Britain, China, France, Russia and the US used language first adopted by Soviet leader Mikhail Gorbachev and US president Ronald Reagan in November 1985: ‘We affirm that a nuclear war cannot be won and must never be fought.’
(Russia and the US had earlier included this line in a June 2021 declaration; Russia and China repeated it in a statement of their own later that month; France and Britain seem to have been reluctant to take it up.)
The Nuclear Five (N5) also claimed – without evidence – that they remained committed to their obligation under the Nuclear Non-Proliferation Treaty (NPT) to ‘pursue negotiations in good faith on effective measures relating to cessation of the nuclear arms race at an early date and to nuclear disarmament’.
The N5 went on: ‘As nuclear use would have far-reaching consequences, we also affirm that nuclear weapons – for as long as they continue to exist – should serve defensive purposes, deter aggression, and prevent war.’
Not to be cynical
Security analyst Paul Rogers explained that: ‘Without sounding cynical, perhaps they hope [the statement] will take a tiny bit of pressure off them, particularly with the first anniversary of the [TPNW]’s ratification due shortly and the NPT review likely later this year.’
Rogers pointed out that all the N5 are upgrading their nuclear arsenals.
China and the UK are increasing their nuclear warhead stockpiles.
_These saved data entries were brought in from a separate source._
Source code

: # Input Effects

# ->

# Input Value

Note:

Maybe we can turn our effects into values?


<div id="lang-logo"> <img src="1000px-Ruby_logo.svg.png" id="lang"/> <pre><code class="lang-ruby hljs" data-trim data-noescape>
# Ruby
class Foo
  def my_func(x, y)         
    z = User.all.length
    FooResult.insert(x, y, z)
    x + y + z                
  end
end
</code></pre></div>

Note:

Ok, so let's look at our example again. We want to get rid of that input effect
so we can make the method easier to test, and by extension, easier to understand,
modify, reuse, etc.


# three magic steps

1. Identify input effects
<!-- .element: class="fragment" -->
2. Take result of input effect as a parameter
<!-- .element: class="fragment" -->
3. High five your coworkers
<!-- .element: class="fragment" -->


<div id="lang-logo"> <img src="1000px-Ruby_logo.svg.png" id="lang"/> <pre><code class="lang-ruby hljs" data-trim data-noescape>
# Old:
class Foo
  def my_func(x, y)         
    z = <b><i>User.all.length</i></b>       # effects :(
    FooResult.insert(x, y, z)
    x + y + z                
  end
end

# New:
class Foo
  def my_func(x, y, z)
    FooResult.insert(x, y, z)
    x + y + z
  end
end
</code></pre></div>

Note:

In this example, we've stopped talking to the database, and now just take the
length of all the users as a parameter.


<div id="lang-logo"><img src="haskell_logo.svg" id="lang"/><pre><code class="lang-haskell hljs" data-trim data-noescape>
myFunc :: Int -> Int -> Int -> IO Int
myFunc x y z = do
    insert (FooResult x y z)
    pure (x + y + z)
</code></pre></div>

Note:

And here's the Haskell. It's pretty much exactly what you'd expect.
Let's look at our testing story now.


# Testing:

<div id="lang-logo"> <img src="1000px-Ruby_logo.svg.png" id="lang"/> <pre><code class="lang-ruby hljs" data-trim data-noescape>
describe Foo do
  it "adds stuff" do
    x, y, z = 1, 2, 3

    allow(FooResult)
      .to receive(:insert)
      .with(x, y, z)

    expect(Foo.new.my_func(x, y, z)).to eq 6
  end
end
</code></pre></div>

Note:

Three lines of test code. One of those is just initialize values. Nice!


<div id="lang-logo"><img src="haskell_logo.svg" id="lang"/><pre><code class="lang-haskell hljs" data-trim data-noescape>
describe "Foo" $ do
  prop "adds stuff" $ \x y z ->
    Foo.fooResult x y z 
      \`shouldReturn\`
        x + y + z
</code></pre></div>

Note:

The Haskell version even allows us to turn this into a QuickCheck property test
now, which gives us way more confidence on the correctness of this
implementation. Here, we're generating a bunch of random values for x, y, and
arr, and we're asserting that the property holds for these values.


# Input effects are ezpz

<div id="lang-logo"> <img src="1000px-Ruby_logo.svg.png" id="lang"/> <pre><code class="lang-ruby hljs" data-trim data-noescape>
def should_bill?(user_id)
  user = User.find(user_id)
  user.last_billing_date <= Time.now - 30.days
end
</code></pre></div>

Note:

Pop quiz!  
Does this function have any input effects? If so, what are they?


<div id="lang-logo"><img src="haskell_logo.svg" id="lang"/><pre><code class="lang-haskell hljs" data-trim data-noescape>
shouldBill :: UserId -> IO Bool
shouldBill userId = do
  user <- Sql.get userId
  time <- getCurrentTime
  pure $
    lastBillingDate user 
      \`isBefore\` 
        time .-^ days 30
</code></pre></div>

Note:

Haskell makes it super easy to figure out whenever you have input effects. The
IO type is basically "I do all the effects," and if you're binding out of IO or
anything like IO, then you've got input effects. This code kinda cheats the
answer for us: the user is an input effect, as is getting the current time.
Russia’s Strategic Missile Forces are being re-equipped with new intercontinental ballistic missiles.
France has launched a four-year development phase for a third generation of nuclear-powered ballistic-missile submarines due to start coming into service in 2035. (Britain is spending billions on its own third-generation Dreadnought ballistic-missile submarine, now due in ‘the 2030s’.)
The US, meanwhile, plans to spend over £460bn over the next 10 years to maintain and upgrade its nuclear arsenal, including refurbishing or replacing nearly every nuclear warhead in its stockpile.
Nonproliferation specialist Rebecca Davis Gibbons wrote in the Bulletin of Atomic Scientists: ‘In broadcasting the large gulf between their rhetoric and actions, the five nuclear weapon states have undermined their credibility and, indeed, the Nuclear Non-Proliferation Treaty.’